Mayor Greg Stanton and Councilwoman Kate Gallego announced Tuesday a new effort to ensure that City of Phoenix contractors – those paid with taxpayer dollars – practice equal pay for equal work among men and women.

This morning, on National Equal Pay Day, Stanton asked Gallego to lead an effort over the next few months to draft an equal pay measure that better ensures fair pay in the workplace, and includes mechanisms to enforce the policy.

Across the nation, women are paid 77 cents for every dollar their male counterparts make. Although it trails the District of Columbia in pay equity, Arizona has the smallest pay gap among the 50 states: women earn about 86 percent of what their male counterparts earned. [Source: U.S. Bureau of Labor Statistics]

“The fact that women are paid less for the same work as men is a strike at our core values,” said Stanton. “We have a responsibility to do something about it, and we can take the lead in Phoenix by making sure that companies who do business with the city pay equal wages for equal work.”

“We know that when women win, Phoenix will win,” said Gallego. “I look forward to the day when Equal Pay Day will be January 1. Women should no longer have to work more than four additional months to make the same salary that men did last year. I appreciate Mayor Stanton’s leadership on this important issue.”

Later this year, Gallego will present her recommendation for a City Council vote. As a state, Arizona last considered equal pay legislation in the 1970s. [Source: “BLS data: Arizona has lowest gender pay gap among states,” Cronkite News Service, Feb. 1, 2014]

“I applaud the efforts of my colleagues to close the gender wage gap here in Phoenix,” said Councilwoman Laura Pastor. “Especially in District 4, home to many working families and female-headed households, this effort has the potential not only to help women in the workforce, but to truly move our community forward.”

Equal Pay Day aims to raise public awareness about the gap between men’s and women’s wages. The date – April 8 – was selected to represent how long into the year women must work to earn what men made last year.
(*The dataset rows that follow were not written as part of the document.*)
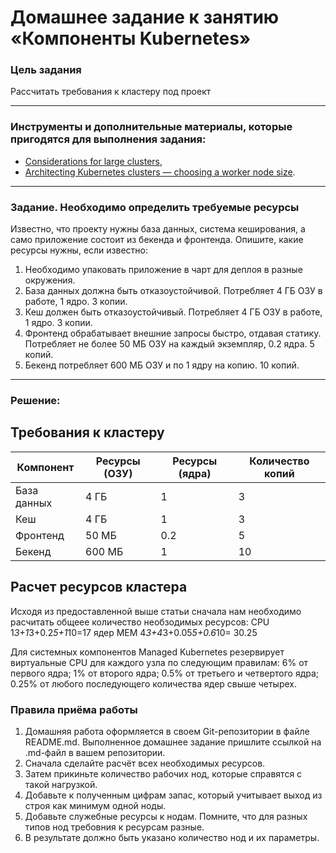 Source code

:# Домашнее задание к занятию «Компоненты Kubernetes»

### Цель задания

Рассчитать требования к кластеру под проект

------

### Инструменты и дополнительные материалы, которые пригодятся для выполнения задания:

- [Considerations for large clusters](https://kubernetes.io/docs/setup/best-practices/cluster-large/),
- [Architecting Kubernetes clusters — choosing a worker node size](https://learnk8s.io/kubernetes-node-size).

------

### Задание. Необходимо определить требуемые ресурсы
Известно, что проекту нужны база данных, система кеширования, а само приложение состоит из бекенда и фронтенда. Опишите, какие ресурсы нужны, если известно:

1. Необходимо упаковать приложение в чарт для деплоя в разные окружения. 
2. База данных должна быть отказоустойчивой. Потребляет 4 ГБ ОЗУ в работе, 1 ядро. 3 копии. 
3. Кеш должен быть отказоустойчивый. Потребляет 4 ГБ ОЗУ в работе, 1 ядро. 3 копии. 
4. Фронтенд обрабатывает внешние запросы быстро, отдавая статику. Потребляет не более 50 МБ ОЗУ на каждый экземпляр, 0.2 ядра. 5 копий. 
5. Бекенд потребляет 600 МБ ОЗУ и по 1 ядру на копию. 10 копий.

----
### Решение:


## Требования к кластеру

| Компонент   | Ресурсы (ОЗУ) | Ресурсы (ядра) | Количество копий |
|-------------|--------------|----------------|------------------|
| База данных | 4 ГБ         | 1              | 3                |
| Кеш         | 4 ГБ         | 1              | 3                |
| Фронтенд    | 50 МБ        | 0.2            | 5                |
| Бекенд      | 600 МБ       | 1              | 10               |

## Расчет ресурсов кластера
Исходя из предоставленной выше статьи сначала нам необходимо расчитать общеее количество необзодимых ресурсов:
CPU 1*3+1*3+0.2*5+1*10=17 ядер
MEM 4*3+4*3+0.05*5+0.6*10= 30.25

Для системных компонентов Managed Kubernetes резервирует виртуальные CPU для каждого узла по следующим правилам:
6% от первого ядра;
1% от второго ядра;
0.5% от третьего и четвертого ядра;
0.25% от любого последующего количества ядер свыше четырех.


### Правила приёма работы

1. Домашняя работа оформляется в своем Git-репозитории в файле README.md. Выполненное домашнее задание пришлите ссылкой на .md-файл в вашем репозитории.
2. Сначала сделайте расчёт всех необходимых ресурсов.
3. Затем прикиньте количество рабочих нод, которые справятся с такой нагрузкой.
4. Добавьте к полученным цифрам запас, который учитывает выход из строя как минимум одной ноды. 
5. Добавьте служебные ресурсы к нодам. Помните, что для разных типов нод требовния к ресурсам разные. 
6. В результате должно быть указано количество нод и их параметры.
Over the course of a woman’s career, pay inequality adds up. “A women who worked full time, year round would typically lose $443,360 in a 40-year period due to the wage gap, and have to work 12 years longer than her male counterpart to make up this gap.” [Source: Fifty Years and Counting: The Unfinished Business of Achieving Fair Pay, National Women’s Law Center, 2013]

Wage discrimination harms families. Women are the primary breadwinners in more than 41 percent of families with children, including 8.6 million families across the country headed by single mothers. [Source: National Women’s Law Center]
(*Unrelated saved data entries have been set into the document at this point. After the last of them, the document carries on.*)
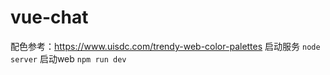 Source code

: # vue-chat
配色参考：https://www.uisdc.com/trendy-web-color-palettes
启动服务
`node server`
启动web
`npm run dev`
The gender gap has not closed in nearly a dozen years. Women earned 77 percent of their male counterparts’ earnings in both 2002 and 2013. [Source: U.S. Bureau of Labor Statistics]

Minorities experience the most significant pay gap. Hispanic women make 53 percent of what white men make; Native American women make 60 percent; and African-American women make 64 percent. [Source: U.S. Census Bureau, 2012 American Community Survey]

There is a gender pay gap in nearly every occupation. A 2014 report from the American Association of University Women found that, “From elementary and middle-school teachers to computer programmers, women are paid less than men in female-dominated, gender-balanced, and male-dominated occupations.”

Education does not close the gender gap. “At every level of academic achievement, women’s median earnings are less than men’s median earnings, and in some cases, the gender gap is larger at higher levels of education.” [Source: The Simple Truth About the Gender Pay Gap, American Association of University Women, 2014]

At all education levels, even after experience is considered, the wage gap gets worse as a woman’s career progresses. “A Bloomberg Businessweek story examined wage gaps within occupations and found that out of 265 major occupations, women’s median salary exceeded men’s in only one occupation – personal care and service workers.” [Source: FAQ About the Wage Gap, National Women’s Law Center, September 2013]

Professional women sometimes experience the most significant pay gap. “Female CEOs earn 69 cents for every dollars earned by their male counterparts, and female lawyers make tens of thousands of dollars less than their male peers.” [Source: Think Progress, Jan. 29, 2013]

Female newspaper editors, for example, earn 79 percent of their male counterparts, and male paralegals earn 11 percent more than women in the same job. [Source: U.S. Bureau of Labor Statistics]

The pay gap grows and wage loss accumulates over the course of a woman’s career. “By the time women reach 39, their wage growth pretty much stops altogether.” Wage growth for men continues until age 48. [Source: “Mapping the Glass Ceiling,” New York Times, May 29, 2012].

Women without children experience wage discrimination. Just a year out of college, women make 82 percent of the wage of male peers who do similar work.